Wellcome home!

In Blender, rendering a complex scene I designed for my son went from 104 to 40 seconds. In World of Tanks, I went from 70 fps to above 200. That’s what I call an upgrade from my trustworthy GTX960!
And I didn’t even overclock the thing, there’s more to get from the card if it ever becomes necessary.
Now, why did I buy an RTX card while no game uses that technology besides Battlefield V and everybody says it is not worth the money?
Unreal Engine supports Nvidia with this technology and I thought I couldn’t afford to pass on what could be the next graphics revolution at the beginning of a development cycle, Althea 3 being scheduled for er… quite some time if I only ever manage to get the ball rolling for so long!
I could have bought a 2060 RTX card though, cheaper, but the 2060 only sports 6Go RAM while the 2070 and 2080 have 8Go.
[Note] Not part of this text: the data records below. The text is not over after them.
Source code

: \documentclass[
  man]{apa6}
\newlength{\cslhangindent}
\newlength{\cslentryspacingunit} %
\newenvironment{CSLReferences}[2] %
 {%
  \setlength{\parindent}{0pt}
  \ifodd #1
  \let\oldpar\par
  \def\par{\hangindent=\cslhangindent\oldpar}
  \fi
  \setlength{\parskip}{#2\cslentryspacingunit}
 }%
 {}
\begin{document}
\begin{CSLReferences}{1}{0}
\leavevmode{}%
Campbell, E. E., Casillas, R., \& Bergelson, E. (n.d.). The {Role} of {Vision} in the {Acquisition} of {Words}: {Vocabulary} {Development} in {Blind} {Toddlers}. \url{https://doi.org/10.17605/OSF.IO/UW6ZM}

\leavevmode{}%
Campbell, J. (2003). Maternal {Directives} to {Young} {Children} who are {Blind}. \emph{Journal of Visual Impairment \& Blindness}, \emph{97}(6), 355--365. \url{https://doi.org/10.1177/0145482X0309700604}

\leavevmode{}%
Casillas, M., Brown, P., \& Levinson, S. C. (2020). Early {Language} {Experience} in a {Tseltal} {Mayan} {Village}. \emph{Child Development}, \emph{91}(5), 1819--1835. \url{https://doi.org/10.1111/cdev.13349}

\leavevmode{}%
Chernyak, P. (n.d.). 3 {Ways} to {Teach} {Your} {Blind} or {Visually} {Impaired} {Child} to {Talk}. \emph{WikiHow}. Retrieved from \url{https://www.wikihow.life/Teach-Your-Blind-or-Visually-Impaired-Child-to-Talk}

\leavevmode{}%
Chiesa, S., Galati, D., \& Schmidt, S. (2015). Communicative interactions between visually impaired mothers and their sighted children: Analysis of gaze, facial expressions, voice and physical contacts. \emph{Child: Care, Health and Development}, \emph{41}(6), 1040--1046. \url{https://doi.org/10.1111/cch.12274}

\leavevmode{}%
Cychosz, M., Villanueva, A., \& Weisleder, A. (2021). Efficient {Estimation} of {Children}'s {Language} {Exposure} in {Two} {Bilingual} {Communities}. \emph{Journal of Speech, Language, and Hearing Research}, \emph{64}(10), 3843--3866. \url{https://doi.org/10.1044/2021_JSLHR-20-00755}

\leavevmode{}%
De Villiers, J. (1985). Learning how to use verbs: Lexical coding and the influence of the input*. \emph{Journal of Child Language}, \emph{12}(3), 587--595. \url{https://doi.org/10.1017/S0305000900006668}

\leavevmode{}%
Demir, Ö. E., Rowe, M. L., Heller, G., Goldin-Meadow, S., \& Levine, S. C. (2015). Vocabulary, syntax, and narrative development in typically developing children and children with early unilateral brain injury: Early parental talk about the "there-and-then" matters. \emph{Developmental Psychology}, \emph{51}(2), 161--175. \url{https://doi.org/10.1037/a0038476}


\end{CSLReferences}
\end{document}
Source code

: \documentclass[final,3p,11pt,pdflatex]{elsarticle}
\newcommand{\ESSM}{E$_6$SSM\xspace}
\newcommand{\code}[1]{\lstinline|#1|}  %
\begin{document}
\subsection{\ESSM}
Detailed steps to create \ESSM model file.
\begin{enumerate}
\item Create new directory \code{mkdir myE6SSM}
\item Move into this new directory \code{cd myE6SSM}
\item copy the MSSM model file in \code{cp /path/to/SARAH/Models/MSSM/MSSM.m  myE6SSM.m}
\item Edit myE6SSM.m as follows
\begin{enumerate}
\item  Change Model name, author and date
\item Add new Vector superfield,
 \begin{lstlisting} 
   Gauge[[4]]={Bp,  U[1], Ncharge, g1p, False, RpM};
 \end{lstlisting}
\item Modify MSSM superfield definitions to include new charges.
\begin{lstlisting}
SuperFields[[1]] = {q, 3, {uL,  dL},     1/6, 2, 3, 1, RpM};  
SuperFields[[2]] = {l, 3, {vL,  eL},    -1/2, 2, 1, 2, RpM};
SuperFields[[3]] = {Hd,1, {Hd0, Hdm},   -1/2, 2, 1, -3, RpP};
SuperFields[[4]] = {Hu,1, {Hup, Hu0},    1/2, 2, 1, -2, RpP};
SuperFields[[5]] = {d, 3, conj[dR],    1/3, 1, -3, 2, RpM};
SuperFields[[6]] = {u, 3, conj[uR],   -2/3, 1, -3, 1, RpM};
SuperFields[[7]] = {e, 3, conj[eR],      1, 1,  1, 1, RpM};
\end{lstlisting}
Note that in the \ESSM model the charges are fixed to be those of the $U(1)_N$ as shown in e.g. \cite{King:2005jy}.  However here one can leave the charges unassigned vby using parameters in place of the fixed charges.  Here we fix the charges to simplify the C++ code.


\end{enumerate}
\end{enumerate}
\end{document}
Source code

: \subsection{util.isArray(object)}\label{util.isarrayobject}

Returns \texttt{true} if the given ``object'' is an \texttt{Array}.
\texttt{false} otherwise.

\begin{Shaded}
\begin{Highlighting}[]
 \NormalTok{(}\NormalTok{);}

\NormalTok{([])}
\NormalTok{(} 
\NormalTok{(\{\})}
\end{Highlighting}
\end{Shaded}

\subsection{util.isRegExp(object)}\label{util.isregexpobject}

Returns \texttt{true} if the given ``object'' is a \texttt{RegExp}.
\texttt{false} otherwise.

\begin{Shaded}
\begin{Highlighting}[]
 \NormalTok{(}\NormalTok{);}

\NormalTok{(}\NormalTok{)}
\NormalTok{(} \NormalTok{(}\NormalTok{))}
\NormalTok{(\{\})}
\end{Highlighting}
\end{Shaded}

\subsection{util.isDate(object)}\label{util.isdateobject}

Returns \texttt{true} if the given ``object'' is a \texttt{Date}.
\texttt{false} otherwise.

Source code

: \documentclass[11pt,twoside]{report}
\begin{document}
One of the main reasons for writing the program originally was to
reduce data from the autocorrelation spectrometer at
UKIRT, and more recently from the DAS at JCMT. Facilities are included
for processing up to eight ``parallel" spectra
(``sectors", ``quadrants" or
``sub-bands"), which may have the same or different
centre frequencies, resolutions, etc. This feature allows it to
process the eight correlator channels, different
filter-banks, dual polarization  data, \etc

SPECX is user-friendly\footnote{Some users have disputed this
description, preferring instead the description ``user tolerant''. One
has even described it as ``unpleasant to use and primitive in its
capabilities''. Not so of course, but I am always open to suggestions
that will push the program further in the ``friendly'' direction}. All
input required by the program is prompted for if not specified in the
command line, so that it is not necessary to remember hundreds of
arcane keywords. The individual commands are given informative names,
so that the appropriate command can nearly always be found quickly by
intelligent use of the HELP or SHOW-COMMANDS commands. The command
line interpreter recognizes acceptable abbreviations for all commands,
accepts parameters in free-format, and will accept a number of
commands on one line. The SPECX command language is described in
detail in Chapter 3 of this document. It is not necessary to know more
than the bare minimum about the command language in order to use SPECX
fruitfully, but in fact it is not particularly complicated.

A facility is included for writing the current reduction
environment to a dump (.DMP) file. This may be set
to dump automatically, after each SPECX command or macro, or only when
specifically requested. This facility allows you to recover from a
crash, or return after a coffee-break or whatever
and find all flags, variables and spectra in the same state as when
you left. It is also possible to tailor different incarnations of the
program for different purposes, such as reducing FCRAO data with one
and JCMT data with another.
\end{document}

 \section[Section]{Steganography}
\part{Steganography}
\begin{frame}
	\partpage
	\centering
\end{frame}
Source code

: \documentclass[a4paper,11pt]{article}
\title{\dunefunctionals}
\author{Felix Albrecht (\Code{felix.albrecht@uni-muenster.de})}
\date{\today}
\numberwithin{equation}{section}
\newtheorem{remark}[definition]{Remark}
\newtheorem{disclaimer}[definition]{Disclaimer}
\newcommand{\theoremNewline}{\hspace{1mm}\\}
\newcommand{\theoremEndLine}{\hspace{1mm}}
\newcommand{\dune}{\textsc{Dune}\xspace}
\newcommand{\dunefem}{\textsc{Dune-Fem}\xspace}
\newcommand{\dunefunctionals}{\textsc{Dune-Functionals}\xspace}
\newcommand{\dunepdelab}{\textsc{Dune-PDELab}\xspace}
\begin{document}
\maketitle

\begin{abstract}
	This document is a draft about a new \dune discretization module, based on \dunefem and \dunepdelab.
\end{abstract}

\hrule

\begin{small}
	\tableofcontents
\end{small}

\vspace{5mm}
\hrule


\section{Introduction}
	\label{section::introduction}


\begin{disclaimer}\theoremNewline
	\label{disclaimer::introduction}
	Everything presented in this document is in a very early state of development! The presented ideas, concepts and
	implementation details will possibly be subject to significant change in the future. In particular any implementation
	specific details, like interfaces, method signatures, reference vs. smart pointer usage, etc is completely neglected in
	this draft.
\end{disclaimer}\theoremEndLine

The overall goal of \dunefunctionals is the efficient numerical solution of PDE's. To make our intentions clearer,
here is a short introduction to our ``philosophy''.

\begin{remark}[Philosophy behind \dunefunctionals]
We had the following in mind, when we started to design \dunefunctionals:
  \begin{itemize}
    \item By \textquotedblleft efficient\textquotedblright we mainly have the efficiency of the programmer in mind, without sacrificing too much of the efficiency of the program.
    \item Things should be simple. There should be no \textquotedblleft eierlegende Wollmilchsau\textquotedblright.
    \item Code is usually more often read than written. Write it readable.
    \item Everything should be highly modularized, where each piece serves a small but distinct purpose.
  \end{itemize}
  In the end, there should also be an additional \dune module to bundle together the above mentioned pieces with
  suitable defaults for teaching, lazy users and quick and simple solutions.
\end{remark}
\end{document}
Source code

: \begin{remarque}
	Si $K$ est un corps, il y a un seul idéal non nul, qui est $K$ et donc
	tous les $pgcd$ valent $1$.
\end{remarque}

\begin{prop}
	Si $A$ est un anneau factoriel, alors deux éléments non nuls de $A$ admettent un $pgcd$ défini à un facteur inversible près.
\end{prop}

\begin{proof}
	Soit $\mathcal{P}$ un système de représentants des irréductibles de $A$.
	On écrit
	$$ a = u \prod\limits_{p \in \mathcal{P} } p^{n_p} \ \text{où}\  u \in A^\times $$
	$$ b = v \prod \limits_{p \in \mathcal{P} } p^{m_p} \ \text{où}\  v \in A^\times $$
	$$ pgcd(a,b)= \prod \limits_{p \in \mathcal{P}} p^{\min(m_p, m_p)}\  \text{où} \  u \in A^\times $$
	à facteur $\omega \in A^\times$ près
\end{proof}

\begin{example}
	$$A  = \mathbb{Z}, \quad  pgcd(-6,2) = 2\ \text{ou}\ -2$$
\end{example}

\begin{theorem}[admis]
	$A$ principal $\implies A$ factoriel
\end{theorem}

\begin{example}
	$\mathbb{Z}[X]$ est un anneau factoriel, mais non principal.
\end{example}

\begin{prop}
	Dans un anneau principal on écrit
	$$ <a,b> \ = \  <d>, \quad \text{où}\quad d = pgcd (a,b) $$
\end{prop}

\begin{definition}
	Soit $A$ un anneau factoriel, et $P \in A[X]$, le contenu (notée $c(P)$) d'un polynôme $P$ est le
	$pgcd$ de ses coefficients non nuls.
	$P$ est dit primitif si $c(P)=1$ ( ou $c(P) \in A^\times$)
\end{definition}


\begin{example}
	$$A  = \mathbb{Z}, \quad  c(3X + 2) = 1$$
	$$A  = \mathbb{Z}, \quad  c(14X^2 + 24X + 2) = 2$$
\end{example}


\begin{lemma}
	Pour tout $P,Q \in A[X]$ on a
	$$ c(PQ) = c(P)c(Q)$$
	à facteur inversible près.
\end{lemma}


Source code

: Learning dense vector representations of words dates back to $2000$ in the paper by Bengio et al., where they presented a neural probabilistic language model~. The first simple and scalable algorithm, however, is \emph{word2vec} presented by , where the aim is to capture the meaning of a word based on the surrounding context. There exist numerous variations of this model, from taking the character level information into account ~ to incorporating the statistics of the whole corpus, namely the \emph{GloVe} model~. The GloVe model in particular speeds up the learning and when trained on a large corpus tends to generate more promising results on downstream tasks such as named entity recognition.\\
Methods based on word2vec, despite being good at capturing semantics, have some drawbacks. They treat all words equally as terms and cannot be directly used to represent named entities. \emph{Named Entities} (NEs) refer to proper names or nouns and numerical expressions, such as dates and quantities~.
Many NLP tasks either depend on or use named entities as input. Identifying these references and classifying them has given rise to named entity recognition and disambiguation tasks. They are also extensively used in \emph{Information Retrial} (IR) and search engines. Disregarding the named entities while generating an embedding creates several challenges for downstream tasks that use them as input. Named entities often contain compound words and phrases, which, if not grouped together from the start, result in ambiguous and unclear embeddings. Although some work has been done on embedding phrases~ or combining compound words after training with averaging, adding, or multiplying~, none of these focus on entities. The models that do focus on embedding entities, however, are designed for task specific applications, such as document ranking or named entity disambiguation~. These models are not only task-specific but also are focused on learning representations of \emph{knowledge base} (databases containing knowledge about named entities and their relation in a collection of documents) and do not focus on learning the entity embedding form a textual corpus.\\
It doesn’t look much, but with all the rage in shader development I didn’t want the card to bottleneck because of the onboard RAM and some current games use up to 6 gigs already.
So I ordered a Gigabyte Gaming Z 2070 RTX from Amazon France for 420€: it was such a bargain!
In fact, it wasn’t a bargain, it was a scam, my ordered got cancelled and I had to wait a whole week to get my money back: never ever buy expensive stuff from the Amazon marketplace!
So, I was about to buy a 2060 because the 550€+ that 2070s cost are a bit much when I went and browsed Amazon Deutschland and saw they had this KFA2 card at 499€.
I bought it immediately, considering a decent 2060 is 390€ it was quite a price hike but I thought it was worth it for 15% performance increase, 33% more RAM and – which is important when working with graphics software – 2304 CUDA cores instead of 1920.
The day after I bought it, the card was listing for 590€, the RTX cards prices are all over the place, it’s insane at the moment.
The card is huge, it takes 3 slots in my tower and barely fits in my ATX case, but the installation was smooth as silk and I even have nice RGB lighting, all is well!